--- Exercise objective ---
Could you retype all of the data below exactly as given?

==*==

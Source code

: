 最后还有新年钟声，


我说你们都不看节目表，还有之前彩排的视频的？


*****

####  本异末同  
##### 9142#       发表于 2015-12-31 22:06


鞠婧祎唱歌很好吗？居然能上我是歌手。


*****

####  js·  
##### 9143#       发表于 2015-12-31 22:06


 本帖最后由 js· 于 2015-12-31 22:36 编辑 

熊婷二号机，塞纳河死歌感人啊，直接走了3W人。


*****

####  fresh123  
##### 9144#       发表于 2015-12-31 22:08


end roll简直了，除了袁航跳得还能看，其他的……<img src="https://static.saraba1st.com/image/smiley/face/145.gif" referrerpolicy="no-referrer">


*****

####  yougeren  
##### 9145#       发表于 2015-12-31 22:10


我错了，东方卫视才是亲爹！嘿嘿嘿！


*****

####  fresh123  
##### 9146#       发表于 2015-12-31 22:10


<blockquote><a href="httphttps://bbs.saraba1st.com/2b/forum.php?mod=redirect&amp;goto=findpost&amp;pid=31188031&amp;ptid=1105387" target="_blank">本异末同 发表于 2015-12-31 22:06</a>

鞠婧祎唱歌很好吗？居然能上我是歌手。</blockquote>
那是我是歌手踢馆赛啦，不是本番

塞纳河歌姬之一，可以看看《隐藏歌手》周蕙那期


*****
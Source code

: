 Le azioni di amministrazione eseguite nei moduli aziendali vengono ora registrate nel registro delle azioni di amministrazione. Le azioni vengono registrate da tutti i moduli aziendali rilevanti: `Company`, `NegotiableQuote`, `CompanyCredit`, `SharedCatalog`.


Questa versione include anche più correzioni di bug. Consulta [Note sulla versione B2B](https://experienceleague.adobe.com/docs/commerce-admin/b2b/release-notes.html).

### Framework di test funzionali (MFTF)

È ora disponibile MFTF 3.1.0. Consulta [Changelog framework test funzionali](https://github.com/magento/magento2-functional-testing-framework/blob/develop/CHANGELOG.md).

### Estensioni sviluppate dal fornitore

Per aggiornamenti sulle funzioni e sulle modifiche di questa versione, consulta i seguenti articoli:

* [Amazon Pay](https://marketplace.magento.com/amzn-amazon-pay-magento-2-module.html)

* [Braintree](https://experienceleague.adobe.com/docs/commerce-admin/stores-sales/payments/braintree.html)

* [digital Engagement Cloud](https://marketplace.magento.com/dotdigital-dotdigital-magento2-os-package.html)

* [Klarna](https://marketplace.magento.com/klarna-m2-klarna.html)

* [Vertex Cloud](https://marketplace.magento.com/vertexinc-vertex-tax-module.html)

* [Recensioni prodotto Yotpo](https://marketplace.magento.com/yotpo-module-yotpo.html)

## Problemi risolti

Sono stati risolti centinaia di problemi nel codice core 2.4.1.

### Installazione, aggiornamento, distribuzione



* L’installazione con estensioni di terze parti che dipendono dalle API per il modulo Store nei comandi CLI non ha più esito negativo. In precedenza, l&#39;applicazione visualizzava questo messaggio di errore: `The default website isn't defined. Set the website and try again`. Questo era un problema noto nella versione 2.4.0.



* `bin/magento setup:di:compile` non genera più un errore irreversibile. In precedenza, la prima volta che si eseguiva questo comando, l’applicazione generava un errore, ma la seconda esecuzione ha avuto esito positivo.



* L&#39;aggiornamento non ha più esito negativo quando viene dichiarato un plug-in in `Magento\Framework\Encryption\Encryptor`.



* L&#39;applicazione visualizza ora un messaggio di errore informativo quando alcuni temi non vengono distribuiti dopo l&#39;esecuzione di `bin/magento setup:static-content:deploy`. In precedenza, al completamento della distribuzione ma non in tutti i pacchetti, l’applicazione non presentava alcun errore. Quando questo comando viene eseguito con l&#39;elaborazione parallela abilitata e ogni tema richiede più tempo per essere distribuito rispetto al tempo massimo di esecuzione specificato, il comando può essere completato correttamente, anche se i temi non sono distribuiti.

==*==

--- Answer section ---
Source code

: 最后还有新年钟声，


我说你们都不看节目表，还有之前彩排的视频的？


*****

####  本异末同  
##### 9142#       发表于 2015-12-31 22:06


鞠婧祎唱歌很好吗？居然能上我是歌手。


*****

####  js·  
##### 9143#       发表于 2015-12-31 22:06


 本帖最后由 js· 于 2015-12-31 22:36 编辑 

熊婷二号机，塞纳河死歌感人啊，直接走了3W人。


*****

####  fresh123  
##### 9144#       发表于 2015-12-31 22:08


end roll简直了，除了袁航跳得还能看，其他的……<img src="https://static.saraba1st.com/image/smiley/face/145.gif" referrerpolicy="no-referrer">


*****

####  yougeren  
##### 9145#       发表于 2015-12-31 22:10


我错了，东方卫视才是亲爹！嘿嘿嘿！


*****

####  fresh123  
##### 9146#       发表于 2015-12-31 22:10


<blockquote><a href="httphttps://bbs.saraba1st.com/2b/forum.php?mod=redirect&amp;goto=findpost&amp;pid=31188031&amp;ptid=1105387" target="_blank">本异末同 发表于 2015-12-31 22:06</a>

鞠婧祎唱歌很好吗？居然能上我是歌手。</blockquote>
那是我是歌手踢馆赛啦，不是本番

塞纳河歌姬之一，可以看看《隐藏歌手》周蕙那期


*****
Source code

: Le azioni di amministrazione eseguite nei moduli aziendali vengono ora registrate nel registro delle azioni di amministrazione. Le azioni vengono registrate da tutti i moduli aziendali rilevanti: `Company`, `NegotiableQuote`, `CompanyCredit`, `SharedCatalog`.


Questa versione include anche più correzioni di bug. Consulta [Note sulla versione B2B](https://experienceleague.adobe.com/docs/commerce-admin/b2b/release-notes.html).

### Framework di test funzionali (MFTF)

È ora disponibile MFTF 3.1.0. Consulta [Changelog framework test funzionali](https://github.com/magento/magento2-functional-testing-framework/blob/develop/CHANGELOG.md).

### Estensioni sviluppate dal fornitore

Per aggiornamenti sulle funzioni e sulle modifiche di questa versione, consulta i seguenti articoli:

* [Amazon Pay](https://marketplace.magento.com/amzn-amazon-pay-magento-2-module.html)

* [Braintree](https://experienceleague.adobe.com/docs/commerce-admin/stores-sales/payments/braintree.html)

* [digital Engagement Cloud](https://marketplace.magento.com/dotdigital-dotdigital-magento2-os-package.html)

* [Klarna](https://marketplace.magento.com/klarna-m2-klarna.html)

* [Vertex Cloud](https://marketplace.magento.com/vertexinc-vertex-tax-module.html)

* [Recensioni prodotto Yotpo](https://marketplace.magento.com/yotpo-module-yotpo.html)

## Problemi risolti

Sono stati risolti centinaia di problemi nel codice core 2.4.1.

### Installazione, aggiornamento, distribuzione



* L’installazione con estensioni di terze parti che dipendono dalle API per il modulo Store nei comandi CLI non ha più esito negativo. In precedenza, l&#39;applicazione visualizzava questo messaggio di errore: `The default website isn't defined. Set the website and try again`. Questo era un problema noto nella versione 2.4.0.



* `bin/magento setup:di:compile` non genera più un errore irreversibile. In precedenza, la prima volta che si eseguiva questo comando, l’applicazione generava un errore, ma la seconda esecuzione ha avuto esito positivo.



* L&#39;aggiornamento non ha più esito negativo quando viene dichiarato un plug-in in `Magento\Framework\Encryption\Encryptor`.



* L&#39;applicazione visualizza ora un messaggio di errore informativo quando alcuni temi non vengono distribuiti dopo l&#39;esecuzione di `bin/magento setup:static-content:deploy`. In precedenza, al completamento della distribuzione ma non in tutti i pacchetti, l’applicazione non presentava alcun errore. Quando questo comando viene eseguito con l&#39;elaborazione parallela abilitata e ogni tema richiede più tempo per essere distribuito rispetto al tempo massimo di esecuzione specificato, il comando può essere completato correttamente, anche se i temi non sono distribuiti.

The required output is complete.